(Saved data entries)
══════════════════════════════
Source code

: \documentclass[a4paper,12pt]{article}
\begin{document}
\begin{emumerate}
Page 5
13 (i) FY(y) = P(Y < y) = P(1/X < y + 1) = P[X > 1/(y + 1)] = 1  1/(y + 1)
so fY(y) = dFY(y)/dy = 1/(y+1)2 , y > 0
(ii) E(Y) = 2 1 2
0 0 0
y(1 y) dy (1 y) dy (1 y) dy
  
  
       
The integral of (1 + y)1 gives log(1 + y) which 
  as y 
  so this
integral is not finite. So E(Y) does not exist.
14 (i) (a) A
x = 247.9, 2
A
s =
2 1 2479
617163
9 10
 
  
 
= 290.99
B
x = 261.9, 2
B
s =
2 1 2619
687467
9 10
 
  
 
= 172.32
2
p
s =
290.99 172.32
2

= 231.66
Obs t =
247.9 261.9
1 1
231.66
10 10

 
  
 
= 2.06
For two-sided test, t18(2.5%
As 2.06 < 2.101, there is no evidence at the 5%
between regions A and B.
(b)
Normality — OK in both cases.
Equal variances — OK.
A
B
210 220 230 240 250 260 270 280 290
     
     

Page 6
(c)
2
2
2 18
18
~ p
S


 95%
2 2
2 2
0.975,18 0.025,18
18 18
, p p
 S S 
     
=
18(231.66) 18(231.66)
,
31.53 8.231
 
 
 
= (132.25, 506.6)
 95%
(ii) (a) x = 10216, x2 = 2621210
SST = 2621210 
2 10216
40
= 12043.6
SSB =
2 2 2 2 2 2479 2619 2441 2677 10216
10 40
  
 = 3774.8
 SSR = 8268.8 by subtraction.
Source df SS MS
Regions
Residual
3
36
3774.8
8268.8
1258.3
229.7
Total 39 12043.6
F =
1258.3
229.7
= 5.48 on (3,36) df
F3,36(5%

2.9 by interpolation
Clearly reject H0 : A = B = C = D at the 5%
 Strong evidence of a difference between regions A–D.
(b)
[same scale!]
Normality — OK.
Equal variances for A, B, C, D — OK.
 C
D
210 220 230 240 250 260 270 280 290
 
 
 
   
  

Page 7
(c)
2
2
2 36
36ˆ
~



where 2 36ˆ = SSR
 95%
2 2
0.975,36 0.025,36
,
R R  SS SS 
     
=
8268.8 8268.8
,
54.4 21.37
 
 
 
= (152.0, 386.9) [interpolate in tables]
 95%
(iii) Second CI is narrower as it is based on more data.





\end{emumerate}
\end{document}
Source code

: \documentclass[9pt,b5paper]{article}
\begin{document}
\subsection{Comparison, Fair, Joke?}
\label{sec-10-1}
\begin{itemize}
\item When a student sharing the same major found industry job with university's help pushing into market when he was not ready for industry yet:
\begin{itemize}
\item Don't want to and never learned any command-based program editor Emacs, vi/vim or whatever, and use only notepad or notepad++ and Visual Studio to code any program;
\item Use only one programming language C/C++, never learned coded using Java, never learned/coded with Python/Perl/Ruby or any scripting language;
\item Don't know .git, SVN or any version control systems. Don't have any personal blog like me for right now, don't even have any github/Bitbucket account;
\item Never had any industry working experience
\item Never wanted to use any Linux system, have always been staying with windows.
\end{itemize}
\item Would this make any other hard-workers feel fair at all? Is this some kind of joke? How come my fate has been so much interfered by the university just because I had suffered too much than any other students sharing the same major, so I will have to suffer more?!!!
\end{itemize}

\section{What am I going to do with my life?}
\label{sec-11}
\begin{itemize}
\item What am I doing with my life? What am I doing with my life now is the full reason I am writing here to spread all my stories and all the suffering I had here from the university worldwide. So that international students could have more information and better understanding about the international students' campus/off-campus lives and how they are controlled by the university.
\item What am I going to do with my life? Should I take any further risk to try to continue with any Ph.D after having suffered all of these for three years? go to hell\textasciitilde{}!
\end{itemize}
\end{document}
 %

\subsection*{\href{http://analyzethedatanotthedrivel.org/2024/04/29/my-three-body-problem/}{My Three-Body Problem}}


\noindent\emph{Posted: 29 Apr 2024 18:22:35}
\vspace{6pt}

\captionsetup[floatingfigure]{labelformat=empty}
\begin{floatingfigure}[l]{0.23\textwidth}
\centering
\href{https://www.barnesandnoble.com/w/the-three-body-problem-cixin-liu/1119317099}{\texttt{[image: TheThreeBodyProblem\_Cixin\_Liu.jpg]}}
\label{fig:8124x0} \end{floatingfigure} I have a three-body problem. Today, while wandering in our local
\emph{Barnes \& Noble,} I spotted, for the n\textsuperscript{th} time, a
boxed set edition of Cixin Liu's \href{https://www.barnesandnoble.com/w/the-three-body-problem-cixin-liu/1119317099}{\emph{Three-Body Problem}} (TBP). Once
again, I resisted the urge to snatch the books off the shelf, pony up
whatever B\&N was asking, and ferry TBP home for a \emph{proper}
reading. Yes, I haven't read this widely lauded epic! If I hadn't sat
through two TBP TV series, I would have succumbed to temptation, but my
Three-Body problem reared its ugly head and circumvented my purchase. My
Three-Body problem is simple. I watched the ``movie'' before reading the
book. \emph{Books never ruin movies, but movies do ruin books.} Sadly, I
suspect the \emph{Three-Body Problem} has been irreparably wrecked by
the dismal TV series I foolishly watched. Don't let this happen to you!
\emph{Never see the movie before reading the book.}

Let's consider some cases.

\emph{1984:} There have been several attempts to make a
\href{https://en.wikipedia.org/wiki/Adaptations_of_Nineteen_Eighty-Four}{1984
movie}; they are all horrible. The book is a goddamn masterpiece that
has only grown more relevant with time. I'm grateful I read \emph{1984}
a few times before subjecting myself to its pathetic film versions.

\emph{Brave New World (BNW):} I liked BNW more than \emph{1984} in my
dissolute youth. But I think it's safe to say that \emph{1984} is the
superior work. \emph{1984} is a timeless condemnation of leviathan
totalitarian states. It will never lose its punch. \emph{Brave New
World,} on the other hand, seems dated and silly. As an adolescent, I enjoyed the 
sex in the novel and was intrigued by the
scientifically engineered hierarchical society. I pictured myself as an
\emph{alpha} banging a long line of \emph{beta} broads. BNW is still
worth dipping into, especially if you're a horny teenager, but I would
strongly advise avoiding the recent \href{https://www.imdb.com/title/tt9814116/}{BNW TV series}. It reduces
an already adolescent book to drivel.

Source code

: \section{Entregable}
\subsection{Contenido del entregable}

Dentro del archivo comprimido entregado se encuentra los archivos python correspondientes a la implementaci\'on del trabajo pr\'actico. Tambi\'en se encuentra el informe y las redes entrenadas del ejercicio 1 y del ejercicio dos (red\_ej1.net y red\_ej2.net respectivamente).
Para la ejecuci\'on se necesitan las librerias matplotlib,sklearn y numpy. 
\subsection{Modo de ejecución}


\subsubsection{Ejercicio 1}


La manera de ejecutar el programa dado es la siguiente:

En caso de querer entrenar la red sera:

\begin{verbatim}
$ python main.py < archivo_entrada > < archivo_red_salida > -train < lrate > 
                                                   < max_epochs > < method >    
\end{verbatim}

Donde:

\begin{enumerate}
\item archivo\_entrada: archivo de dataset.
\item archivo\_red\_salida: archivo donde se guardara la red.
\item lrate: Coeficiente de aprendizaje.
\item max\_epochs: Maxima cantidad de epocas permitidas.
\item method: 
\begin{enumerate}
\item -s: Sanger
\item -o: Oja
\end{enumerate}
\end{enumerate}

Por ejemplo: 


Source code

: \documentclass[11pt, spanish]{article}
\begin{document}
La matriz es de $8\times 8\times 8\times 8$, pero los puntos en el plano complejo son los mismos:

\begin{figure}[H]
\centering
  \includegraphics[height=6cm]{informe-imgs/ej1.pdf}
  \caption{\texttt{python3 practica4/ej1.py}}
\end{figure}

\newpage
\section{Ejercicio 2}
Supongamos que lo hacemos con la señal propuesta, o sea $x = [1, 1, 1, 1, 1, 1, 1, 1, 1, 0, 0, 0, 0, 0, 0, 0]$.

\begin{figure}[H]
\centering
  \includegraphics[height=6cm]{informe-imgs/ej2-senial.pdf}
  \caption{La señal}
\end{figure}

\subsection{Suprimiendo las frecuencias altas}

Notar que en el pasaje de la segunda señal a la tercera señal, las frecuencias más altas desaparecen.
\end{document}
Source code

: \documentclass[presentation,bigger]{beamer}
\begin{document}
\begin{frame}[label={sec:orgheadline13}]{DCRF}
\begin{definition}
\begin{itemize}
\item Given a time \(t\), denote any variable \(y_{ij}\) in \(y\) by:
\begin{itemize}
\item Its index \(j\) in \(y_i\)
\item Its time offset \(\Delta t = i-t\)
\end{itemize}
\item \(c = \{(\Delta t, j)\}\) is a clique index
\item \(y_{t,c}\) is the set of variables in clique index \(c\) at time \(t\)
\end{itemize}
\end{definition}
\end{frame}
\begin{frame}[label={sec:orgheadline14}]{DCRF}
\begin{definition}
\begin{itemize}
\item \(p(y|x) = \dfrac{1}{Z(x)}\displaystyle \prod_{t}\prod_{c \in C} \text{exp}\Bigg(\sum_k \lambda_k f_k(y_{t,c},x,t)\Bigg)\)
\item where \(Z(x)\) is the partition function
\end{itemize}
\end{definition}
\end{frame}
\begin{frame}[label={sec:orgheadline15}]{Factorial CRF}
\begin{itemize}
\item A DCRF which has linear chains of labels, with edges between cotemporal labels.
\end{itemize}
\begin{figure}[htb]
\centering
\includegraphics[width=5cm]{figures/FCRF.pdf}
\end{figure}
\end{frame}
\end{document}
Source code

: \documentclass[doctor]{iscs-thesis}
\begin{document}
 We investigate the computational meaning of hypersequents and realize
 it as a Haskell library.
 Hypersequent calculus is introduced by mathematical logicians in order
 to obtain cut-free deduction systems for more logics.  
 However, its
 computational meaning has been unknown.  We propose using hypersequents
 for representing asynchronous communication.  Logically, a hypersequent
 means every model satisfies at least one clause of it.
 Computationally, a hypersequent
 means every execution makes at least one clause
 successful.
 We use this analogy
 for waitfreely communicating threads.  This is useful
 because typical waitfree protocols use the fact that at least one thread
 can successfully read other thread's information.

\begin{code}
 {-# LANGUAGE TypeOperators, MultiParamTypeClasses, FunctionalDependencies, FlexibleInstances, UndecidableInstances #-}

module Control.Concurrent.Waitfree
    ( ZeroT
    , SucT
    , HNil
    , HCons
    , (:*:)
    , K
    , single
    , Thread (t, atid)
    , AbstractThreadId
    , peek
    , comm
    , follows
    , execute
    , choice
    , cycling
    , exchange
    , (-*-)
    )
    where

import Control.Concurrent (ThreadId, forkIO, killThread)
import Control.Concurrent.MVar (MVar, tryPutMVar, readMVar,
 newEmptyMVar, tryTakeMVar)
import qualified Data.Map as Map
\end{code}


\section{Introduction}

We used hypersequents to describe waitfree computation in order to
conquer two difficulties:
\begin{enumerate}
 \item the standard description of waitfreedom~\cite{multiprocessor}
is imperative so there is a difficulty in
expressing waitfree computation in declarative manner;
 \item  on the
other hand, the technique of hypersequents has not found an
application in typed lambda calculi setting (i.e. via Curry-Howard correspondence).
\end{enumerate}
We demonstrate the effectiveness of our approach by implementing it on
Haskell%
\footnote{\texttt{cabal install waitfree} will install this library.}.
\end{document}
══════════════════════════════
In the entries above, find the line holding "Three-Body problem reared" and the line holding "worth dipping into, especially"; print both of them and every line between, exactly, and nothing else.

== Task answer ==
Three-Body problem reared its ugly head and circumvented my purchase. My
Three-Body problem is simple. I watched the ``movie'' before reading the
book. \emph{Books never ruin movies, but movies do ruin books.} Sadly, I
suspect the \emph{Three-Body Problem} has been irreparably wrecked by
the dismal TV series I foolishly watched. Don't let this happen to you!
\emph{Never see the movie before reading the book.}

Let's consider some cases.

\emph{1984:} There have been several attempts to make a
\href{https://en.wikipedia.org/wiki/Adaptations_of_Nineteen_Eighty-Four}{1984
movie}; they are all horrible. The book is a goddamn masterpiece that
has only grown more relevant with time. I'm grateful I read \emph{1984}
a few times before subjecting myself to its pathetic film versions.

\emph{Brave New World (BNW):} I liked BNW more than \emph{1984} in my
dissolute youth. But I think it's safe to say that \emph{1984} is the
superior work. \emph{1984} is a timeless condemnation of leviathan
totalitarian states. It will never lose its punch. \emph{Brave New
World,} on the other hand, seems dated and silly. As an adolescent, I enjoyed the 
sex in the novel and was intrigued by the
scientifically engineered hierarchical society. I pictured myself as an
\emph{alpha} banging a long line of \emph{beta} broads. BNW is still
worth dipping into, especially if you're a horny teenager, but I would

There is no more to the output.